After a while the "churn and burn" system begins to feed on itself. Sophisticated, sincere relationship builders are driven away because there is no opportunity for them to do their best work. Turnover increases and donors become frustrated with the institution sending one "hired gun" after the other to secure their support, and giving declines. But "churn and burn" practitioners respond to declines in private support by placing even more emphasis on short-term fund-raising quotas, which leads to more turnover, greater donor dismay and, eventually, significant attrition.

So, in this series, “A Long Look at Philanthropy,” I used higher education as a case study to demonstrate the efficacy of the long-term approach to fund raising, of building and deepening connections even during times when the immediate return will be small or non-existent. Institutions of higher learning, I said, must think in terms of 50-year relationships to fully optimize the potential of their donor base. The most important periods of time within that 50-year period are, in order, the undergraduate years, the first five years after graduation and then any fifteen-year period of sustained annual support. Beyond that, there is no other period that is as important as those three. It’s just a matter of institutions keeping in touch, listening, adjusting and keeping faith with their most loyal supporters. In the early years, colleges and universities “raise” philanthropists, often giving more in terms of counseling, encouragement, recognition and programming than they get back. But, at some point, the young philanthropists must come of age, realize all that has been done for them and begin to “give back” within their means. They must not only give back to the institution that raised them, they must understand the importance of their example. As they were once mentored, they should offer to mentor. As they were once provided career opportunities, they should offer them to others. As they once benefited from programs with little or no costs, they should seek to underwrite programs for those who cannot yet afford them. I don’t mean this to sound like a lecture coming from an entitled institution; I mean it to say that this is the only way the system can work over time. Any of us who receive a gift from a previous generation must give it “back” to the next.

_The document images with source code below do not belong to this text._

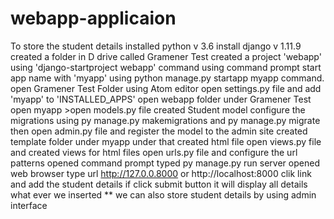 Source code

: # webapp-applicaion
To store  the student details
installed python v 3.6
install django v 1.11.9
created a folder in D drive called Gramener Test
created a project 'webapp' using 'django-startproject webapp' command using command prompt
start app name with 'myapp' using python manage.py startapp myapp command.
open Gramener Test Folder using Atom editor
open settings.py file  and add 'myapp' to 'INSTALLED_APPS'
open webapp folder under Gramener Test
open myapp >open models.py file
created Student model
configure the migrations using py manage.py makemigrations and py manage.py migrate
then open admin.py file and register the model to the admin site
created template folder under myapp under that created html file 
open views.py file and created views for html files
open urls.py file and configure the url patterns
opened command prompt typed py manage.py run server 
opened web browser type url http://127.0.0.8000 or http://localhost:8000
clik link and add the student details if click submit button   it will display all details what ever we inserted 
** we can also  store student details by using admin interface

But, the institution still has an obligation to those who are now in a position to give back. It must give them a structure for doing so. It must show them where we can make the greatest difference. It must put them together with those that might follow in their footsteps. It must create an inter-active, inter-generational community focused on a great purpose. It must remind them of the institution's highest calling and how it can be best served. And, most importantly of all, the institution must dedicate itself daily to most cost-efficient, selfless pursuit of its ideals. Yes, the most productive path to philanthropic support is, will, and always has been the assiduous application of institutional ideals, the sheer, sustained determination to make difference where a difference most needs to be made over a long, long time.

And, yes, I realize that very few fund-raisers will serve a single institution for 50 years but that's the point. For however long they do serve and for whatever they seek to accomplish, they must make sure that they do their best in their time to strengthen the set of relationships entrusted to their care. The best fund raisers are not those who raise the most in their tenure; they are the ones who insure that the institution is positioned to raise even more after they leave.